EXERCISE DESCRIPTION
Go over the material below and report every line that contains the word "IPSetReferenceStatement".

INFORMATION SUPPLIED
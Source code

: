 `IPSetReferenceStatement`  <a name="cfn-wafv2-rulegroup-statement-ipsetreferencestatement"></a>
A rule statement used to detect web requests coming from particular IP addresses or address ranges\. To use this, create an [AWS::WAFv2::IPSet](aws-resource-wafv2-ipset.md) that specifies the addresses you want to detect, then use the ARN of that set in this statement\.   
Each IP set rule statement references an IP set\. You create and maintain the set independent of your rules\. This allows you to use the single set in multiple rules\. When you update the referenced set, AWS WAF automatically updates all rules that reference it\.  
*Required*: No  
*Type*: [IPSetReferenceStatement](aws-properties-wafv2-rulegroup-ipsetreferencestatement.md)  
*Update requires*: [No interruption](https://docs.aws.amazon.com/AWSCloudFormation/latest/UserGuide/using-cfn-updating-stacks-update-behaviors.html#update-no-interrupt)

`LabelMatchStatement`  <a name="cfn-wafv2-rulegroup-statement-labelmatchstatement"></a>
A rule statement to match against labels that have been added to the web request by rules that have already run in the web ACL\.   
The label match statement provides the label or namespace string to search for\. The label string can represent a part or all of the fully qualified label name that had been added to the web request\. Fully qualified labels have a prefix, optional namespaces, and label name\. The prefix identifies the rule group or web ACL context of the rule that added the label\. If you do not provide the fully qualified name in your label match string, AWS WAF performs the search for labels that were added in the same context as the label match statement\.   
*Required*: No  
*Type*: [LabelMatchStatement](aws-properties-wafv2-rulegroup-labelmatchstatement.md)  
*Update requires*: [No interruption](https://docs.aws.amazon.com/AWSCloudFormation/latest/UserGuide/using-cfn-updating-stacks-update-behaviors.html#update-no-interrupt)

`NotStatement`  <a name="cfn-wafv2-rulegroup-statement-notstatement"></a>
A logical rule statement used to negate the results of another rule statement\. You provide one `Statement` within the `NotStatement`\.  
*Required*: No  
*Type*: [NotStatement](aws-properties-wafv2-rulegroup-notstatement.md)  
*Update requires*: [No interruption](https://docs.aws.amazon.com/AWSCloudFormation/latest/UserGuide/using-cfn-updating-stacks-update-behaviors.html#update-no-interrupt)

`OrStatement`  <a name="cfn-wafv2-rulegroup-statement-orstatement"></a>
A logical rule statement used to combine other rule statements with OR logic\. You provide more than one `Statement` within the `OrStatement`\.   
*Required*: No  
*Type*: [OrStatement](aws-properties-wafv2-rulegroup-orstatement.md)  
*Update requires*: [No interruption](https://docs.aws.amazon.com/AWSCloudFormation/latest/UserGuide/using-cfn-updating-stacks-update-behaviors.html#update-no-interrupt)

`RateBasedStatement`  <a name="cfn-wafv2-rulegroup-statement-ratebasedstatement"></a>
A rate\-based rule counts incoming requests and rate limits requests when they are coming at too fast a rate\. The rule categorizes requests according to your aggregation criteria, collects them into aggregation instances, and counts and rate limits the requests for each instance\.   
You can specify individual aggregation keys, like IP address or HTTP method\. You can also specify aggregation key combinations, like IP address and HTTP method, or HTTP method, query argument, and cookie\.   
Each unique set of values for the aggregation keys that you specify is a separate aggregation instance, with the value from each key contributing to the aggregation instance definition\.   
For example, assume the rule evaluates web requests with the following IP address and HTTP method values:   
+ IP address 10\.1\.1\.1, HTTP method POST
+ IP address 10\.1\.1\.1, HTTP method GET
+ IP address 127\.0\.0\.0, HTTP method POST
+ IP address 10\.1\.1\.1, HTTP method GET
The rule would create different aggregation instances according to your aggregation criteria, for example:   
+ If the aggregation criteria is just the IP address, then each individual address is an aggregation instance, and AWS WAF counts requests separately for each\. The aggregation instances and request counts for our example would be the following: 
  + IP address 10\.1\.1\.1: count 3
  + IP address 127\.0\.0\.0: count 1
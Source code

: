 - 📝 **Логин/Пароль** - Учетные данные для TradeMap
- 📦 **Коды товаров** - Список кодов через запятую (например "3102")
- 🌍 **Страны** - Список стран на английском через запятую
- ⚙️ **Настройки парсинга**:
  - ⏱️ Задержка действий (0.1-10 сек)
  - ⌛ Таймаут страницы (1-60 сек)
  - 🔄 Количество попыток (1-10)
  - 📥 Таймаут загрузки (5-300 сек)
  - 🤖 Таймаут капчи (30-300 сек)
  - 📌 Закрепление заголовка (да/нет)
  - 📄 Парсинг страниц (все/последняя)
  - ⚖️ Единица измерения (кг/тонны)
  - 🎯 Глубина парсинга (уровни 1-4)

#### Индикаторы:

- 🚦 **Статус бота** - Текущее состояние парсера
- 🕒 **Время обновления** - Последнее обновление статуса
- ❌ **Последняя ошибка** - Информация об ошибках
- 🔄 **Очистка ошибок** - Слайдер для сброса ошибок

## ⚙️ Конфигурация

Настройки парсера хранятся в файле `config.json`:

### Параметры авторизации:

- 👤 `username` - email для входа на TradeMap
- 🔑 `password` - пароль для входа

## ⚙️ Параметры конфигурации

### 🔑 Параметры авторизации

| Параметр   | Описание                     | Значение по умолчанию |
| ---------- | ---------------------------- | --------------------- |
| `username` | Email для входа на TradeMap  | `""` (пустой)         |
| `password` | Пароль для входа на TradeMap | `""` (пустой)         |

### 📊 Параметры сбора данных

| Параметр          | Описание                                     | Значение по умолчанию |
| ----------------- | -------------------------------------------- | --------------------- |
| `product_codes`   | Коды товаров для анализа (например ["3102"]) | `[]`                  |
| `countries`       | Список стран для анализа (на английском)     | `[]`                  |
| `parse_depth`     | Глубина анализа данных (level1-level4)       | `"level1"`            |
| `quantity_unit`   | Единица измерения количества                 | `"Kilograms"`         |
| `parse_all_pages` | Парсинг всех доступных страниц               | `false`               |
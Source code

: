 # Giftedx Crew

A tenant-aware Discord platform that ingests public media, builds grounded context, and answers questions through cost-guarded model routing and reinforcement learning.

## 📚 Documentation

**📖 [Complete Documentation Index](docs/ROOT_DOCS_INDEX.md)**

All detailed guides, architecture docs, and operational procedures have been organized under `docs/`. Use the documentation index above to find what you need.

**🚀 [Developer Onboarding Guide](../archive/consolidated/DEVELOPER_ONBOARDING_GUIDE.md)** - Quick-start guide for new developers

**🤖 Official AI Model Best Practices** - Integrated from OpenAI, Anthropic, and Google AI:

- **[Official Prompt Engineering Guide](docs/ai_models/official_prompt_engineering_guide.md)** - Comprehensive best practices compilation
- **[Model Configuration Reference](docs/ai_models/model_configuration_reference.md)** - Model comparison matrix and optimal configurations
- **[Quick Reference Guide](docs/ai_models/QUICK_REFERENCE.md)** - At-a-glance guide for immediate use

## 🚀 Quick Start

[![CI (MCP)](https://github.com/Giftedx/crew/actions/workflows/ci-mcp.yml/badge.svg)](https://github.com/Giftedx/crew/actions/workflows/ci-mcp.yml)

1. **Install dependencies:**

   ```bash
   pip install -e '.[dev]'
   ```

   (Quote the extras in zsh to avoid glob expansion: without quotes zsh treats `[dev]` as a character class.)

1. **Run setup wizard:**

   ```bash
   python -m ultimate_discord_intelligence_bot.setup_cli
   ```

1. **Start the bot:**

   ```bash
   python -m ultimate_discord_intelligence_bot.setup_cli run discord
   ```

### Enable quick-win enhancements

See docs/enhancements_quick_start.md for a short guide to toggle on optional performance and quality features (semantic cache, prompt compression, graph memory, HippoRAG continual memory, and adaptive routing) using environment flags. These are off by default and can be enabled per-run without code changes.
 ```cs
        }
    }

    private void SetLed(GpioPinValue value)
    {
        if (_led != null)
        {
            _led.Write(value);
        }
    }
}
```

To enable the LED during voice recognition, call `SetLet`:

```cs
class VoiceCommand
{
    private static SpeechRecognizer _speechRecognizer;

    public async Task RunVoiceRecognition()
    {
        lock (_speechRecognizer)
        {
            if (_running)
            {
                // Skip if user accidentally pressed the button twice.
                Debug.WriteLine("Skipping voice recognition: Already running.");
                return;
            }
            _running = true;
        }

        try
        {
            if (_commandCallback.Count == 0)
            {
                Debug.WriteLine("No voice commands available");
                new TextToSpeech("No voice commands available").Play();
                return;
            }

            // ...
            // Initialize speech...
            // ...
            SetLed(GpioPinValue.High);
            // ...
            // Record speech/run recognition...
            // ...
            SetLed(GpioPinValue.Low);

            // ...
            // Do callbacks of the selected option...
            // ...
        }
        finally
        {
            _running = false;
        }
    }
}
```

EXERCISE OUTPUT
: `IPSetReferenceStatement`  <a name="cfn-wafv2-rulegroup-statement-ipsetreferencestatement"></a>
*Type*: [IPSetReferenceStatement](aws-properties-wafv2-rulegroup-ipsetreferencestatement.md)  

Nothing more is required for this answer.